Problem description. Only the lines below, from the one with "- This means that you" through the one with "7. Property access", are to be written out, exactly.

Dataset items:
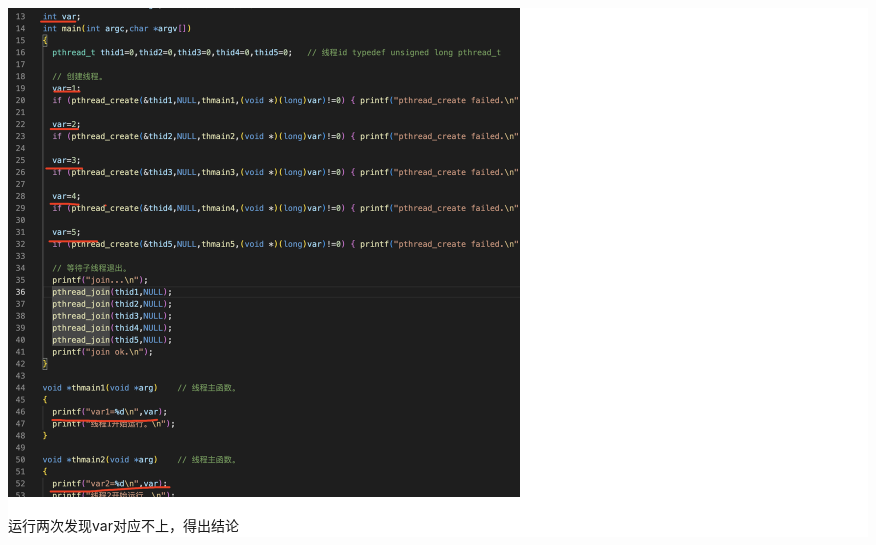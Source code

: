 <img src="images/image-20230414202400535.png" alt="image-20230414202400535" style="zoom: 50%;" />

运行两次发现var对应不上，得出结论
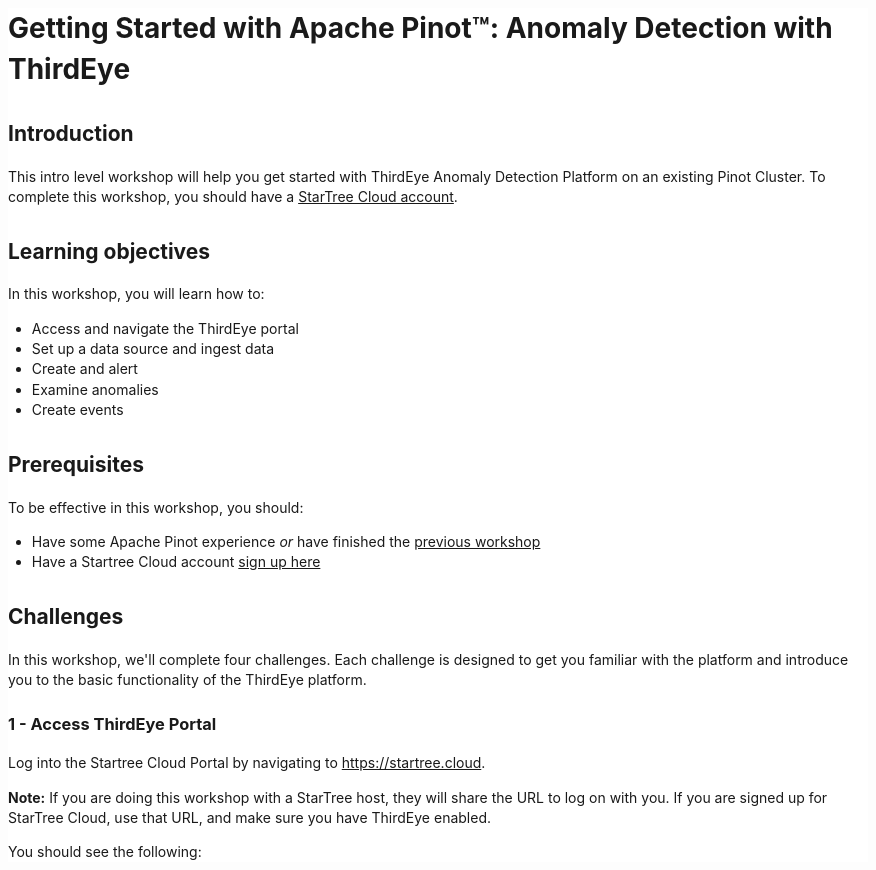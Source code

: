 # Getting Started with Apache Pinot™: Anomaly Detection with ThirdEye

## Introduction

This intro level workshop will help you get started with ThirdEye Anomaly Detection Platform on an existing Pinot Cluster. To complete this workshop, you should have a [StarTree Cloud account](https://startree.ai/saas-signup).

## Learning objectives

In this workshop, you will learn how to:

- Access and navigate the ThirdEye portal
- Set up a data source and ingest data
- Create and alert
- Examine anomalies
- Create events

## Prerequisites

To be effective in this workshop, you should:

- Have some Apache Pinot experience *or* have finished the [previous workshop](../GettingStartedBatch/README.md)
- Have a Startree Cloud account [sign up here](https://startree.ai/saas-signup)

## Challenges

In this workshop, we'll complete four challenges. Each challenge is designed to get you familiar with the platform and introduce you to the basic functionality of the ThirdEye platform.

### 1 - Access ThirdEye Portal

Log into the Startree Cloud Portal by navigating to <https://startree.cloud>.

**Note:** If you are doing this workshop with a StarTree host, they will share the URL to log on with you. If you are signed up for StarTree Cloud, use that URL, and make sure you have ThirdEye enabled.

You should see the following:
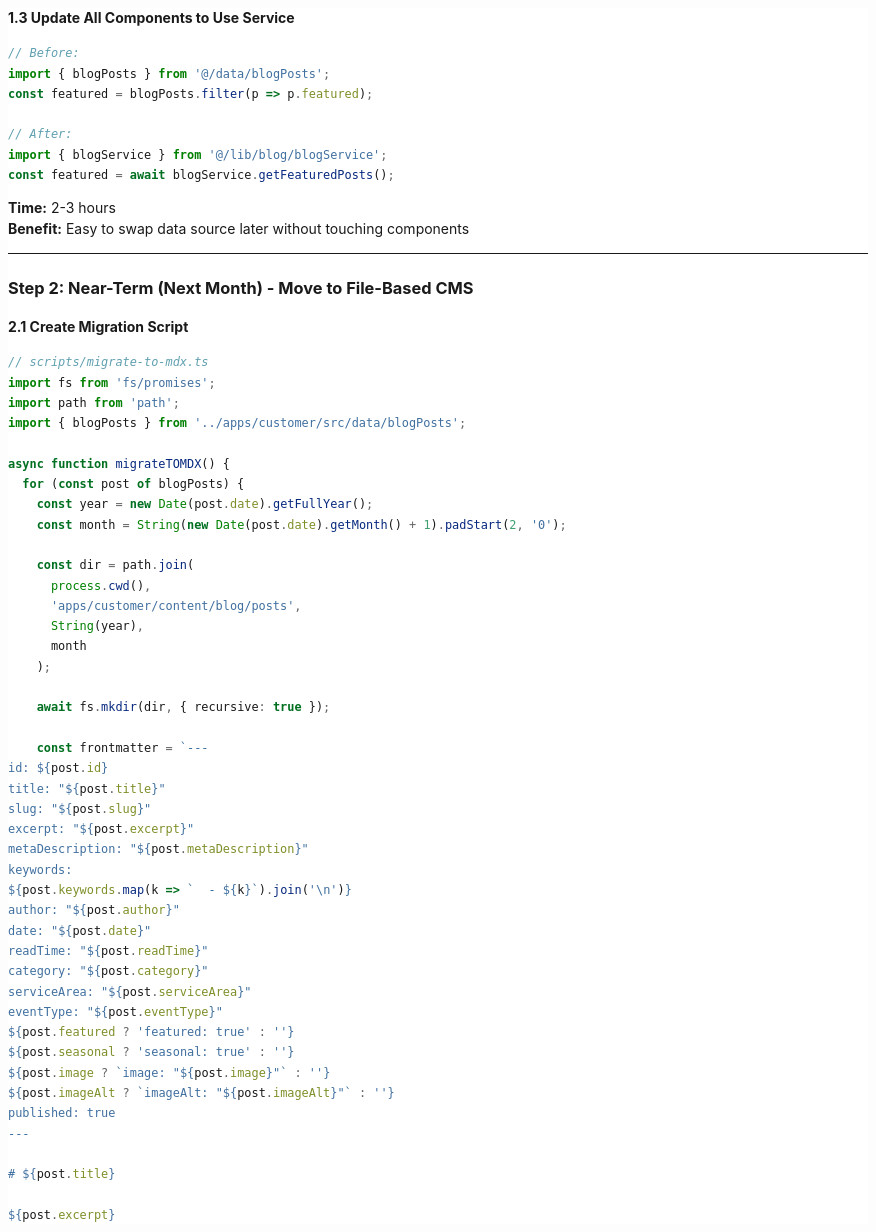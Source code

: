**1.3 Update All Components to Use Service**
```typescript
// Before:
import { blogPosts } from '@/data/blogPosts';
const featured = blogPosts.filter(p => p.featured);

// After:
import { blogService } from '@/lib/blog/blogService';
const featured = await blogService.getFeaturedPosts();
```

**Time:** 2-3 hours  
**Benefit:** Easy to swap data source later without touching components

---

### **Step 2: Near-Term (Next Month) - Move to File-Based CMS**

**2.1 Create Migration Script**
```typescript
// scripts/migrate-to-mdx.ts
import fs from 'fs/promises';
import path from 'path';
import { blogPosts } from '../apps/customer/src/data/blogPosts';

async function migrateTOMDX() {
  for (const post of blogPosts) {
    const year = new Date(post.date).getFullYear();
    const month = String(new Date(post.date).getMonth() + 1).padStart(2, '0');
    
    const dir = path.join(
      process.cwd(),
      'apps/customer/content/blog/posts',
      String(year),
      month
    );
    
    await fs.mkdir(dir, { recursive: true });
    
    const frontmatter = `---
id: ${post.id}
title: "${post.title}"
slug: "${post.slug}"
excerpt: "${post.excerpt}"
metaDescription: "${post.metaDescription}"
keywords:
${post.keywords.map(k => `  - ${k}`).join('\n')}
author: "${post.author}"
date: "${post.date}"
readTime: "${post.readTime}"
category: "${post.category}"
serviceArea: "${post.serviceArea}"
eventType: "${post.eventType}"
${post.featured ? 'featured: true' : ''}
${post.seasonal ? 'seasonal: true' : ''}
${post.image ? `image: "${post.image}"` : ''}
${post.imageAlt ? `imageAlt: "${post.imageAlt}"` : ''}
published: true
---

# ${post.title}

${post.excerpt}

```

...

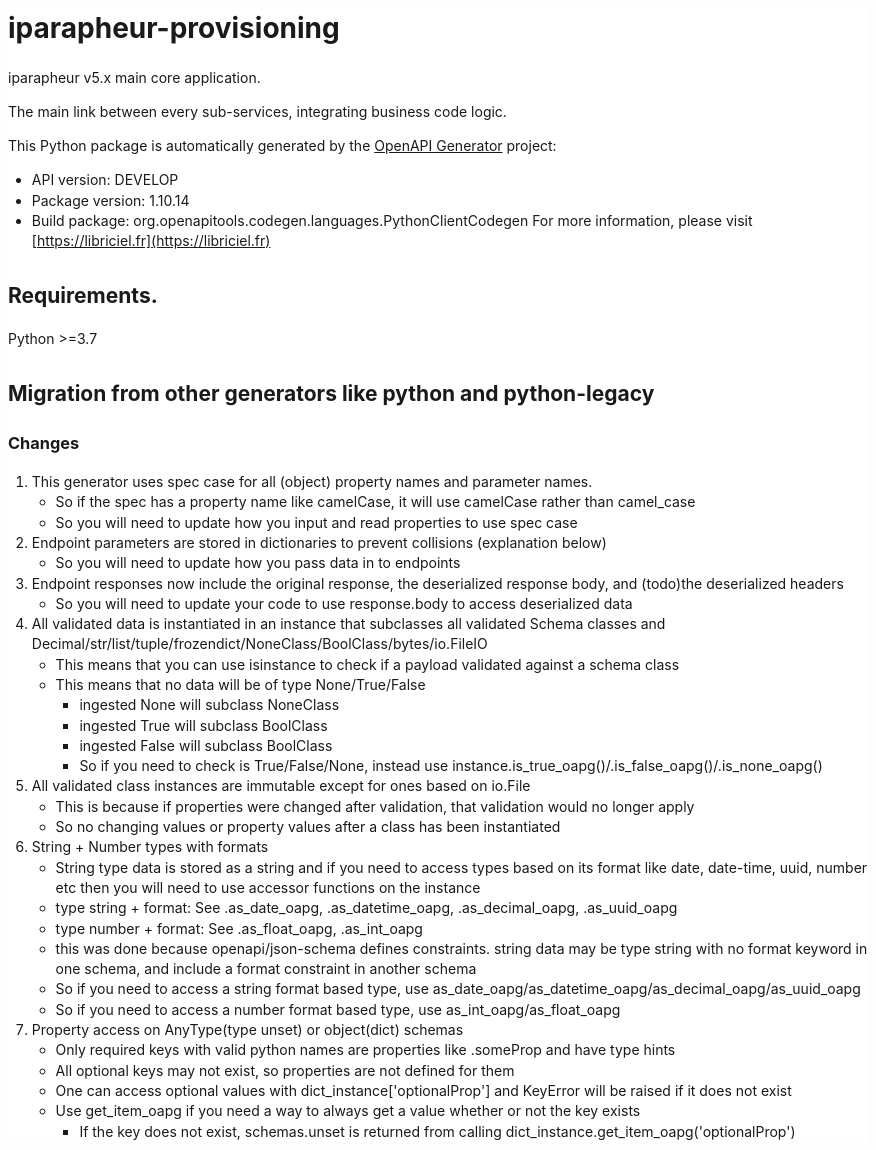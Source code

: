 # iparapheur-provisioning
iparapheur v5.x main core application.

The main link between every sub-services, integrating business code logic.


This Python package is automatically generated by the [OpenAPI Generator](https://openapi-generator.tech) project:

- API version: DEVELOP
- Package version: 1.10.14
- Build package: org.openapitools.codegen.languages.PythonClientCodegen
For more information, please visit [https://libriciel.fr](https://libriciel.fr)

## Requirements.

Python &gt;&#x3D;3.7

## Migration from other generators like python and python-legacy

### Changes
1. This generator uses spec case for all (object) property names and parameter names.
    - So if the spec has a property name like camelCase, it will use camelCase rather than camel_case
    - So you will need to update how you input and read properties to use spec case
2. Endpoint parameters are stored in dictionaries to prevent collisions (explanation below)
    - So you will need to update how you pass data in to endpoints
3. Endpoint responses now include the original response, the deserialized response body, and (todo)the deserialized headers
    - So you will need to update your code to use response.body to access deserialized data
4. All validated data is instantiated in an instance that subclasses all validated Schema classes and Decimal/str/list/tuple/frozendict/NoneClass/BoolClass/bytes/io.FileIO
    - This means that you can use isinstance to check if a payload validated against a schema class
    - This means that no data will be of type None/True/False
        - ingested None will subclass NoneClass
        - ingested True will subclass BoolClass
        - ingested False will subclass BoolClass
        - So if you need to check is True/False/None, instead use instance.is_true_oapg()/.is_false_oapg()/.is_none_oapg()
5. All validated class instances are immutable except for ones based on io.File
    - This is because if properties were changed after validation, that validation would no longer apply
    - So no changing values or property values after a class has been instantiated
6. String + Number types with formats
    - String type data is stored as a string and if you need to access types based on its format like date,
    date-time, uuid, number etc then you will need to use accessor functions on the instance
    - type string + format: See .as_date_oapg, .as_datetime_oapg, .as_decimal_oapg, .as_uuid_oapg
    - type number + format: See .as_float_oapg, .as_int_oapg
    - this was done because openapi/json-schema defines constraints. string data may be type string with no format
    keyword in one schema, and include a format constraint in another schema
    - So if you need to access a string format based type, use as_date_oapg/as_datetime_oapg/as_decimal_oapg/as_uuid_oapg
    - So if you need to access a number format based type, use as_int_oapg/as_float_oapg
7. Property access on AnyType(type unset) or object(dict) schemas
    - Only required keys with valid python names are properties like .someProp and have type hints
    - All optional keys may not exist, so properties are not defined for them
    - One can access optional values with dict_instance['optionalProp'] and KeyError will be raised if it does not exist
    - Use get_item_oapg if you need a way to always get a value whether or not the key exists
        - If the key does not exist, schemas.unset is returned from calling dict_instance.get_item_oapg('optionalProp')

Result below.
    - This means that you can use isinstance to check if a payload validated against a schema class
    - This means that no data will be of type None/True/False
        - ingested None will subclass NoneClass
        - ingested True will subclass BoolClass
        - ingested False will subclass BoolClass
        - So if you need to check is True/False/None, instead use instance.is_true_oapg()/.is_false_oapg()/.is_none_oapg()
5. All validated class instances are immutable except for ones based on io.File
    - This is because if properties were changed after validation, that validation would no longer apply
    - So no changing values or property values after a class has been instantiated
6. String + Number types with formats
    - String type data is stored as a string and if you need to access types based on its format like date,
    date-time, uuid, number etc then you will need to use accessor functions on the instance
    - type string + format: See .as_date_oapg, .as_datetime_oapg, .as_decimal_oapg, .as_uuid_oapg
    - type number + format: See .as_float_oapg, .as_int_oapg
    - this was done because openapi/json-schema defines constraints. string data may be type string with no format
    keyword in one schema, and include a format constraint in another schema
    - So if you need to access a string format based type, use as_date_oapg/as_datetime_oapg/as_decimal_oapg/as_uuid_oapg
    - So if you need to access a number format based type, use as_int_oapg/as_float_oapg
7. Property access on AnyType(type unset) or object(dict) schemas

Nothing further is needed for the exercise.